Who’s Assaulting Asians?
For at least the last few months a major focus of the national media has been on the increase in assaults on Asians. The narrative, featured here by CNN, is that white supremacists egged on by President Trump’s characterization of Covid-19 as the China virus, are engaging in random violent attacks against Asians. Setting aside the fact no credible scientist denies that the virus originated from Wuhan, China, there is little evidence that people randomly attacked Asians after the Hong Kong Flu killed roughly 4 million in 1968, or that Spaniards were set upon after the Spanish Flu killed over 20 million in 1918, what proof does the media offer for its latest narrative regarding attacks on Asians? Damn little. In fact most of the available evidence points in a different direction.
Because 2020 just ended, little hard data exists for that year, meaning there is little support for the media’s “white supremacist” narrative, but there is some empirical evidence. Security cameras. In February CBS News released video of two attacks on Asians showing that both of the attackers were African Americans. KPIX reported on the two caught on video attacking an Asian man in San Francisco. Both were African American. Finally here’s a photo of the suspect who knocked an elderly Asian man to the ground in Oakland last February and another of the man (in the pink sportcoat) caught on video knocking down and kicking an Asian woman in Manhattan on March 29th.
But these are just a few pictures you might ask. And what about Robert Long, the white man arrested last week for the March 16 murders of eight women in Atlanta massage parlors, including six Asians? The New York times suggests that the shootings might be evidence of anti-Asian bias. The police don’t think so, determining that Long was acting out against sex workers at the parlors he frequented, where most of the sex workers were Asian.

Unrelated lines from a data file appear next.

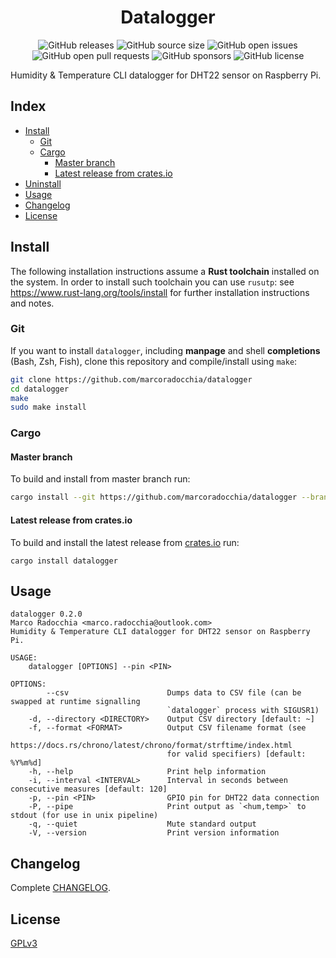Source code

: <div align="center">
  <h1 align="center">Datalogger</h1>

  ![GitHub releases](https://img.shields.io/github/downloads/marcoradocchia/datalogger/total?color=%23a9b665&logo=github)
  ![GitHub source size](https://img.shields.io/github/languages/code-size/marcoradocchia/datalogger?color=ea6962&logo=github)
  ![GitHub open issues](https://img.shields.io/github/issues-raw/marcoradocchia/datalogger?color=%23d8a657&logo=github)
  ![GitHub open pull requests](https://img.shields.io/github/issues-pr-raw/marcoradocchia/datalogger?color=%2389b482&logo=github)
  ![GitHub sponsors](https://img.shields.io/github/sponsors/marcoradocchia?color=%23d3869b&logo=github)
  ![GitHub license](https://img.shields.io/github/license/marcoradocchia/datalogger?color=%23e78a4e)
  <!-- ![Crates.io downloads](https://img.shields.io/crates/d/datalogger?label=crates.io%20downloads&color=%23a9b665&logo=rust) -->
  <!-- ![Crates.io version](https://img.shields.io/crates/v/datalogger?logo=rust&color=%23d8a657) -->
</div>

Humidity & Temperature CLI datalogger for DHT22 sensor on Raspberry Pi.

## Index

- [Install](#install)
  - [Git](#git)
  - [Cargo](#cargo)
    - [Master branch](#master-branch)
    - [Latest release from crates.io](#latest-release-from-crates.io)
- [Uninstall](#uninstall)
- [Usage](#usage)
- [Changelog](#changelog)
- [License](#license)

## Install

The following installation instructions assume a **Rust toolchain** installed
on the system. In order to install such toolchain you can use `rusutp`: see
https://www.rust-lang.org/tools/install for further installation
instructions and notes.

### Git

If you want to install `datalogger`, including **manpage** and shell
**completions** (Bash, Zsh, Fish), clone this repository and compile/install
using `make`:
```sh
git clone https://github.com/marcoradocchia/datalogger
cd datalogger
make
sudo make install
```

### Cargo

#### Master branch

To build and install from master branch run:
```sh
cargo install --git https://github.com/marcoradocchia/datalogger --branch master
```

#### Latest release from crates.io

To build and install the latest release from
[crates.io](https://crates.io/crates/datalogger) run:
```
cargo install datalogger
```

## Usage

```
datalogger 0.2.0
Marco Radocchia <marco.radocchia@outlook.com>
Humidity & Temperature CLI datalogger for DHT22 sensor on Raspberry Pi.

USAGE:
    datalogger [OPTIONS] --pin <PIN>

OPTIONS:
        --csv                      Dumps data to CSV file (can be swapped at runtime signalling
                                   `datalogger` process with SIGUSR1)
    -d, --directory <DIRECTORY>    Output CSV directory [default: ~]
    -f, --format <FORMAT>          Output CSV filename format (see
                                   https://docs.rs/chrono/latest/chrono/format/strftime/index.html
                                   for valid specifiers) [default: %Y%m%d]
    -h, --help                     Print help information
    -i, --interval <INTERVAL>      Interval in seconds between consecutive measures [default: 120]
    -p, --pin <PIN>                GPIO pin for DHT22 data connection
    -P, --pipe                     Print output as `<hum,temp>` to stdout (for use in unix pipeline)
    -q, --quiet                    Mute standard output
    -V, --version                  Print version information
```

## Changelog

Complete [CHANGELOG](CHANGELOG.md).

## License

[GPLv3](LICENSE)
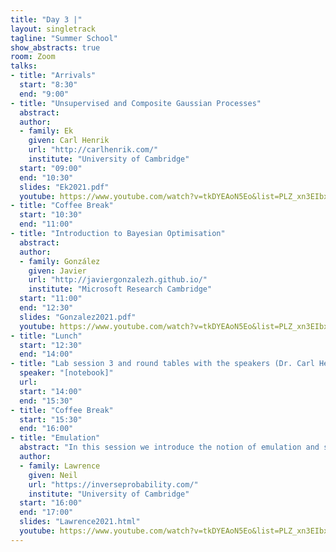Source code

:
 ```yaml
---
title: "Day 3 |"
layout: singletrack
tagline: "Summer School"
show_abstracts: true
room: Zoom
talks:
- title: "Arrivals"
  start: "8:30"
  end: "9:00"
- title: "Unsupervised and Composite Gaussian Processes"
  abstract:
  author:
  - family: Ek
    given: Carl Henrik
    url: "http://carlhenrik.com/"
    institute: "University of Cambridge"
  start: "09:00"
  end: "10:30"
  slides: "Ek2021.pdf"
  youtube: https://www.youtube.com/watch?v=tkDYEAoN5Eo&list=PLZ_xn3EIbxZGcqHGFj-P_SI6OCXy8TfoL&index=7
- title: "Coffee Break"
  start: "10:30"
  end: "11:00"
- title: "Introduction to Bayesian Optimisation"
  abstract:
  author:
  - family: González
    given: Javier
    url: "http://javiergonzalezh.github.io/"
    institute: "Microsoft Research Cambridge"
  start: "11:00"
  end: "12:30"
  slides: "Gonzalez2021.pdf"
  youtube: https://www.youtube.com/watch?v=tkDYEAoN5Eo&list=PLZ_xn3EIbxZGcqHGFj-P_SI6OCXy8TfoL&index=8
- title: "Lunch"
  start: "12:30"
  end: "14:00"
- title: "Lab session 3 and round tables with the speakers (Dr. Carl Henrik Ek and Dr. Javier González)"
  speaker: "[notebook]"
  url:
  start: "14:00"
  end: "15:30"
- title: "Coffee Break"
  start: "15:30"
  end: "16:00"
- title: "Emulation"
  abstract: "In this session we introduce the notion of emulation and systems modelling with Gaussian processes."
  author:
  - family: Lawrence
    given: Neil
    url: "https://inverseprobability.com/"
    institute: "University of Cambridge"
  start: "16:00"
  end: "17:00"
  slides: "Lawrence2021.html"
  youtube: https://www.youtube.com/watch?v=tkDYEAoN5Eo&list=PLZ_xn3EIbxZGcqHGFj-P_SI6OCXy8TfoL&index=9
---
```

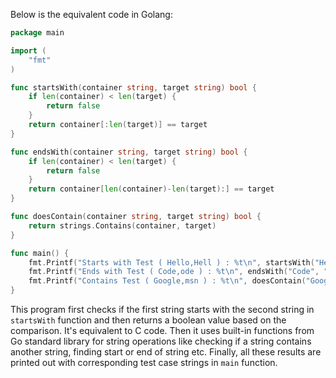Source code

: Below is the equivalent code in Golang:

```go
package main

import (
	"fmt"
)

func startsWith(container string, target string) bool {
	if len(container) < len(target) {
		return false
	}
	return container[:len(target)] == target
}

func endsWith(container string, target string) bool {
	if len(container) < len(target) {
		return false
	}
	return container[len(container)-len(target):] == target
}

func doesContain(container string, target string) bool {
	return strings.Contains(container, target)
}

func main() {
	fmt.Printf("Starts with Test ( Hello,Hell ) : %t\n", startsWith("Hello", "Hell"))
	fmt.Printf("Ends with Test ( Code,ode ) : %t\n", endsWith("Code", "ode"))
	fmt.Printf("Contains Test ( Google,msn ) : %t\n", doesContain("Google", "msn"))
}
```
This program first checks if the first string starts with the second string in `startsWith` function and then returns a boolean value based on the comparison. It's equivalent to C code. Then it uses built-in functions from Go standard library for string operations like checking if a string contains another string, finding start or end of string etc. Finally, all these results are printed out with corresponding test case strings in `main` function.
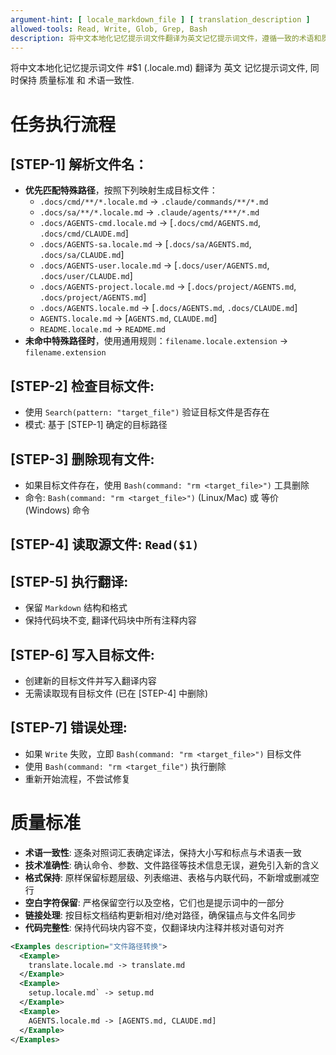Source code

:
 ```yaml
---
argument-hint: [ locale_markdown_file ] [ translation_description ]
allowed-tools: Read, Write, Glob, Grep, Bash
description: 将中文本地化记忆提示词文件翻译为英文记忆提示词文件，遵循一致的术语和质量标准
---
```


将中文本地化记忆提示词文件 #$1 (.locale.md) 翻译为 英文 记忆提示词文件, 同时保持 质量标准 和 术语一致性.

# 任务执行流程
## [STEP-1] **解析文件名**：
- **优先匹配特殊路径**，按照下列映射生成目标文件：
  - `.docs/cmd/**/*.locale.md` -> `.claude/commands/**/*.md`
  - `.docs/sa/**/*.locale.md` -> `.claude/agents/***/*.md`
  - `.docs/AGENTS-cmd.locale.md` -> [`.docs/cmd/AGENTS.md`, `.docs/cmd/CLAUDE.md`]
  - `.docs/AGENTS-sa.locale.md` -> [`.docs/sa/AGENTS.md`, `.docs/sa/CLAUDE.md`]
  - `.docs/AGENTS-user.locale.md` -> [`.docs/user/AGENTS.md`, `.docs/user/CLAUDE.md`]
  - `.docs/AGENTS-project.locale.md` -> [`.docs/project/AGENTS.md`, `.docs/project/AGENTS.md`]
  - `.docs/AGENTS.locale.md` -> [`.docs/AGENTS.md`, `.docs/CLAUDE.md`]
  - `AGENTS.locale.md` -> [`AGENTS.md`, `CLAUDE.md`]
  - `README.locale.md` -> `README.md`
- **未命中特殊路径时**，使用通用规则：`filename.locale.extension` -> `filename.extension`

## [STEP-2] **检查目标文件**:
- 使用 `Search(pattern: "target_file")` 验证目标文件是否存在
- 模式: 基于 [STEP-1] 确定的目标路径

## [STEP-3] **删除现有文件**:
- 如果目标文件存在，使用 `Bash(command: "rm <target_file>")` 工具删除
- 命令: `Bash(command: "rm <target_file>")` (Linux/Mac) 或 等价 (Windows) 命令

## [STEP-4] **读取源文件**: `Read($1)`

## [STEP-5] **执行翻译**:
- 保留 `Markdown` 结构和格式
- 保持代码块不变, 翻译代码块中所有注释内容

## [STEP-6] **写入目标文件**:
- 创建新的目标文件并写入翻译内容
- 无需读取现有目标文件 (已在 [STEP-4] 中删除)

## [STEP-7] **错误处理**:
- 如果 `Write` 失败，立即 `Bash(command: "rm <target_file>")` 目标文件
- 使用 `Bash(command: "rm <target_file")` 执行删除
- 重新开始流程，不尝试修复





# 质量标准
- **术语一致性**: 逐条对照词汇表确定译法，保持大小写和标点与术语表一致
- **技术准确性**: 确认命令、参数、文件路径等技术信息无误，避免引入新的含义
- **格式保持**: 原样保留标题层级、列表缩进、表格与内联代码，不新增或删减空行
- **空白字符保留**: 严格保留空行以及空格，它们也是提示词中的一部分
- **链接处理**: 按目标文档结构更新相对/绝对路径，确保锚点与文件名同步
- **代码完整性**: 保持代码块内容不变，仅翻译块内注释并核对语句对齐

```xml
<Examples description="文件路径转换">
  <Example>
    translate.locale.md -> translate.md
  </Example>
  <Example>
    setup.locale.md` -> setup.md
  </Example>
  <Example>
    AGENTS.locale.md -> [AGENTS.md, CLAUDE.md]
  </Example>
</Examples>
```
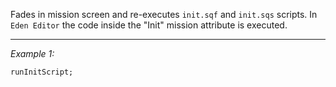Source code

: Fades in mission screen and re-executes `init.sqf` and `init.sqs` scripts. In `Eden Editor` the code inside the "Init" mission attribute is executed.


---
*Example 1:*
```sqf
runInitScript;
```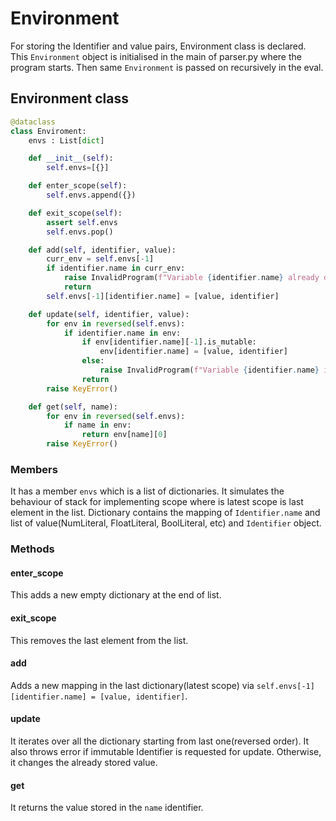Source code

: # Environment
 For storing the Identifier and value pairs, Environment class is declared. This `Environment` object is initialised in the main of parser.py where the program starts. Then same `Environment` is passed on recursively in the eval.
 
## Environment class

```python
@dataclass
class Enviroment:
    envs : List[dict]

    def __init__(self):
        self.envs=[{}]

    def enter_scope(self):
        self.envs.append({})

    def exit_scope(self):
        assert self.envs
        self.envs.pop()

    def add(self, identifier, value):
        curr_env = self.envs[-1]
        if identifier.name in curr_env:
            raise InvalidProgram(f"Variable {identifier.name} already defined")
            return
        self.envs[-1][identifier.name] = [value, identifier]

    def update(self, identifier, value):
        for env in reversed(self.envs):
            if identifier.name in env:
                if env[identifier.name][-1].is_mutable:
                    env[identifier.name] = [value, identifier]
                else:
                    raise InvalidProgram(f"Variable {identifier.name} is immutable")
                return
        raise KeyError()

    def get(self, name):
        for env in reversed(self.envs):
            if name in env:
                return env[name][0]
        raise KeyError()
```

### Members
It has a member `envs` which is a list of dictionaries. It simulates the behaviour of stack for implementing scope where is latest scope is last element in the list. Dictionary contains the mapping of `Identifier.name` and list of value(NumLiteral, FloatLiteral, BoolLiteral, etc) and `Identifier` object.

### Methods

#### enter_scope
This adds a new empty dictionary at the end of list.

#### exit_scope
This removes the last element from the list.

#### add
Adds a new mapping in the last dictionary(latest scope) via `self.envs[-1][identifier.name] = [value, identifier]`.

#### update
It iterates over all the dictionary starting from last one(reversed order). It also throws error if immutable Identifier is requested for update. Otherwise, it changes the already stored value.

#### get
It returns the value stored in the `name` identifier.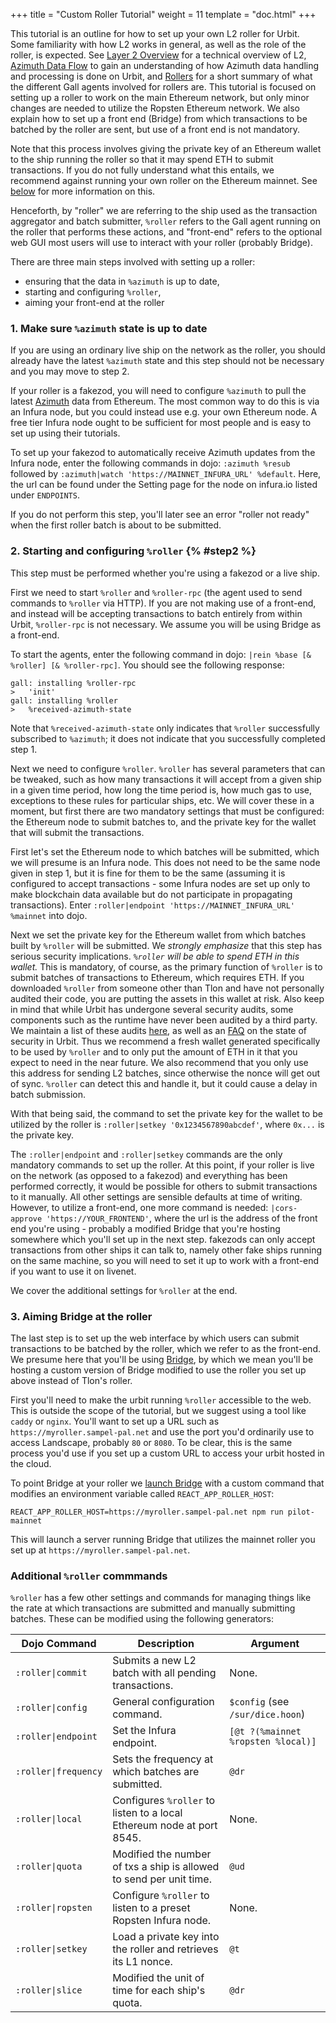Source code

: +++
title = "Custom Roller Tutorial"
weight = 11
template = "doc.html"
+++

This tutorial is an outline for how to set up your own L2 roller for Urbit. Some
familiarity with how L2 works in general, as well as the role of the roller, is
expected. See [Layer 2 Overview](/docs/azimuth/l2/layer2) for a technical
overview of L2, [Azimuth Data Flow](/docs/azimuth/flow) to gain an understanding
of how Azimuth data handling and processing is done on Urbit, and
[Rollers](docs/azimuth/l2/roller) for a short summary of what the different Gall
agents involved for rollers are. This tutorial is focused on setting up a roller
to work on the main Ethereum network, but only minor changes are needed to
utilize the Ropsten Ethereum network. We also explain how to set up a front end
(Bridge) from which transactions to be batched by the roller are sent, but use
of a front end is not mandatory.

Note that this process involves giving the private key of an Ethereum wallet to
the ship running the roller so that it may spend ETH to submit transactions. If you
do not fully understand what this entails, we recommend against running your own
roller on the Ethereum mainnet. See [below](#step2) for more information on
this.

Henceforth, by "roller" we are referring to the ship used as the transaction
aggregator and batch submitter, `%roller` refers to the Gall agent running on
the roller that performs these actions, and "front-end" refers to the optional
web GUI most users will use to interact with your roller (probably Bridge).

There are three main steps involved with setting up a roller:

- ensuring that the data in `%azimuth` is up to date,
- starting and configuring `%roller`,
- aiming your front-end at the roller

### 1. Make sure `%azimuth` state is up to date

If you are using an ordinary live ship on the network as the roller, you should
already have the latest `%azimuth` state and this step should not be necessary
and you may move to step 2.

If your roller is a fakezod, you will need to configure `%azimuth` to pull the
latest [Azimuth](/docs/azimuth/azimuth-eth) data from Ethereum. The most common
way to do this is via an Infura node, but you could instead use e.g. your own
Ethereum node. A free tier Infura node ought to be sufficient for most people
and is easy to set up using their tutorials.

To set up your fakezod to automatically receive Azimuth updates from the Infura
node, enter the following commands in dojo: `:azimuth %resub` followed by
`:azimuth|watch 'https://MAINNET_INFURA_URL' %default`. Here, the url can be
found under the Setting page for the node on infura.io listed under `ENDPOINTS`.

If you do not perform this step, you'll later see an error "roller not ready"
when the first roller batch is about to be submitted.

### 2. Starting and configuring `%roller` {% #step2 %}

This step must be performed whether you're using a fakezod or a live ship.

First we need to start `%roller` and `%roller-rpc` (the agent used to send
commands to `%roller` via HTTP). If you are not making use of a front-end, and
instead will be accepting transactions to batch entirely from within Urbit,
`%roller-rpc` is not necessary. We assume you will be using Bridge as a
front-end.

To start the agents, enter the following command in dojo: `|rein %base [& %roller] [& %roller-rpc]`. You should see the following response:

```
gall: installing %roller-rpc
>   'init'
gall: installing %roller
>   %received-azimuth-state
```

Note that `%received-azimuth-state` only indicates that `%roller` successfully
subscribed to `%azimuth`; it does not indicate that you successfully completed
step 1.

Next we need to configure `%roller`. `%roller` has several parameters that can
be tweaked, such as how many transactions it will accept from a given ship in a
given time period, how long the time period is, how much gas to use, exceptions
to these rules for particular ships, etc. We will cover these in a moment, but
first there are two mandatory settings that must be configured: the Ethereum
node to submit batches to, and the private key for the wallet that will submit
the transactions.

First let's set the Ethereum node to which batches will be submitted, which we
will presume is an Infura node. This does not need to be the same node given in
step 1, but it is fine for them to be the same (assuming it is configured to
accept transactions - some Infura nodes are set up only to make blockchain data
available but do not participate in propagating transactions). Enter
`:roller|endpoint 'https://MAINNET_INFURA_URL' %mainnet` into dojo.

Next we set the private key for the Ethereum wallet from which batches built by
`%roller` will be submitted. We _strongly emphasize_ that this step has serious
security implications. _`%roller` will be able to spend ETH in this wallet._
This is mandatory, of course, as the primary function of `%roller` is to submit
batches of transactions to Ethereum, which requires ETH. If you downloaded
`%roller` from someone other than Tlon and have not personally audited their
code, you are putting the assets in this wallet at risk. Also keep in mind that
while Urbit has undergone several security audits, some components such as the
runtime have never been audited by a third party. We maintain a list of these
audits [here](/audits), as well as an
[FAQ](https://urbit.org/faq#how-secure-is-urbit) on the state of security in
Urbit. Thus we recommend a fresh wallet generated specifically to be used by
`%roller` and to only put the amount of ETH in it that you expect to need in the
near future. We also recommend that you only use this address for sending L2
batches, since otherwise the nonce will get out of sync. `%roller` can detect
this and handle it, but it could cause a delay in batch submission.

With that being said, the command to set the private key for the wallet to be
utilized by the roller is `:roller|setkey '0x1234567890abcdef'`, where `0x...`
is the private key.

The `:roller|endpoint` and `:roller|setkey` commands are the only mandatory
commands to set up the roller. At this point, if your roller is live on the
network (as opposed to a fakezod) and everything has been performed correctly,
it would be possible for others to submit transactions to it manually. All other
settings are sensible defaults at time of writing. However, to utilize a
front-end, one more command is needed: `|cors-approve 'https://YOUR_FRONTEND'`,
where the url is the address of the front end you're using - probably a modified
Bridge that you're hosting somewhere which you'll set up in the next step.
fakezods can only accept transactions from other ships it can talk to, namely
other fake ships running on the same machine, so you will need to set it up to
work with a front-end if you want to use it on livenet.

We cover the additional settings for `%roller` at the end.

### 3. Aiming Bridge at the roller

The last step is to set up the web interface by which users can submit
transactions to be batched by the roller, which we refer to as the front-end. We
presume here that you'll be using [Bridge](https://github.com/urbit/bridge), by
which we mean you'll be hosting a custom version of Bridge modified to use the
roller you set up above instead of Tlon's roller.

First you'll need to make the urbit running `%roller` accessible to the web.
This is outside the scope of the tutorial, but we suggest using a tool like
`caddy` or `nginx`. You'll want to set up a URL such as
`https://myroller.sampel-pal.net` and use the port you'd ordinarily use to
access Landscape, probably `80` or `8080`. To be clear, this is the same process
you'd use if you set up a custom URL to access your urbit hosted in the cloud.

To point Bridge at your roller we [launch
Bridge](https://github.com/urbit/bridge/blob/master/DEVELOPMENT.md) with a
custom command that modifies an environment variable called
`REACT_APP_ROLLER_HOST`:

```
REACT_APP_ROLLER_HOST=https://myroller.sampel-pal.net npm run pilot-mainnet
```

This will launch a server running Bridge that utilizes the mainnet roller you
set up at `https://myroller.sampel-pal.net`.

### Additional `%roller` commmands

`%roller` has a few other settings and commands for managing things like the
rate at which transactions are submitted and manually submitting batches. These
can be modified using the following generators:

| Dojo Command         | Description                                                           | Argument                           |
| -------------------- | --------------------------------------------------------------------- | ---------------------------------- |
| `:roller\|commit`    | Submits a new L2 batch with all pending transactions.                 | None.                              |
| `:roller\|config`    | General configuration command.                                        | `$config` (see `/sur/dice.hoon`)   |
| `:roller\|endpoint`  | Set the Infura endpoint.                                              | `[@t ?(%mainnet %ropsten %local)]` |
| `:roller\|frequency` | Sets the frequency at which batches are submitted.                    | `@dr`                              |
| `:roller\|local`     | Configures `%roller` to listen to a local Ethereum node at port 8545. | None.                              |
| `:roller\|quota`     | Modified the number of txs a ship is allowed to send per unit time.   | `@ud`                              |
| `:roller\|ropsten`   | Configure `%roller` to listen to a preset Ropsten Infura node.        | None.                              |
| `:roller\|setkey`    | Load a private key into the roller and retrieves its L1 nonce.        | `@t`                               |
| `:roller\|slice`     | Modified the unit of time for each ship's quota.                      | `@dr`                              |
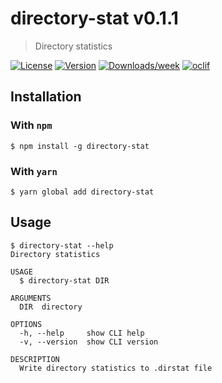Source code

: # directory-stat v0.1.1
> Directory statistics

[![License](https://img.shields.io/npm/l/directory-stat.svg)](https://github.com/lqmanh/directory-stat/blob/master/package.json)
[![Version](https://img.shields.io/npm/v/directory-stat.svg)](https://npmjs.org/package/directory-stat)
[![Downloads/week](https://img.shields.io/npm/dw/directory-stat.svg)](https://npmjs.org/package/directory-stat)
[![oclif](https://img.shields.io/badge/cli-oclif-brightgreen.svg)](https://oclif.io)

## Installation
### With `npm`
```
$ npm install -g directory-stat
```
### With `yarn`
```
$ yarn global add directory-stat
```

## Usage
```
$ directory-stat --help
Directory statistics

USAGE
  $ directory-stat DIR

ARGUMENTS
  DIR  directory

OPTIONS
  -h, --help     show CLI help
  -v, --version  show CLI version

DESCRIPTION
  Write directory statistics to .dirstat file
```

Hard data doesn’t support the narrative either. The most recent Crime Victimization Survey from the Bureau of Justice Statistics is for 2018, which means that claimed the anti-Asian bias due to Covid-19 could not have been a factor. But the data tells a story. As reported by Jared Taylor in the American Renaissance, Asians were more than 2 1/2 times more likely to be attacked by an African American than by a white or Hispanic, while Asians almost never attacked African Americans. But this is not new information.
In 2010 the San Francisco Chronicle, hardly a bastion of conservative thought, reported what C.W. Nevius called the “Dirty Secret of Black on Asian Violence.” “San Francisco’s hidden truth is out. That’s what community organizer Carol Mo calls the realization that Asian residents are being targeted for robberies, burglaries and intimidation by young black men.” The article cited a 2008 SFPD survey which found that in 85 percent of the physical assault crimes, the victims were Asian and the perpetrators were African American.
Black on Asian violence is not limited to San Francisco, as the Chronicle piece notes, “There’s a deep divide between the two communities.” Edward Chang, who lectures on civil unrest and race relations at U.C. Riverside, has studied the contentious history of Korean-African American relations in Los Angeles when Korean store owners moved into black neighborhoods. “There was this sense of being invaded by someone else,” Chang said. “There was a sense of needing to protect and defend their turf.”
Unfortunately most of today’s mainstream media reporters behave more like teen-aged girls chasing gossip than journalists reporting facts. They invest themselves in a narrative, usually involving race, gender or sexual preference, then rush to conform news stories to that agenda, usually with few if any facts to support their spin. When the facts do come out, they aren’t acknowledged as the gossiping mob run to another breaking story that might confirm their biases.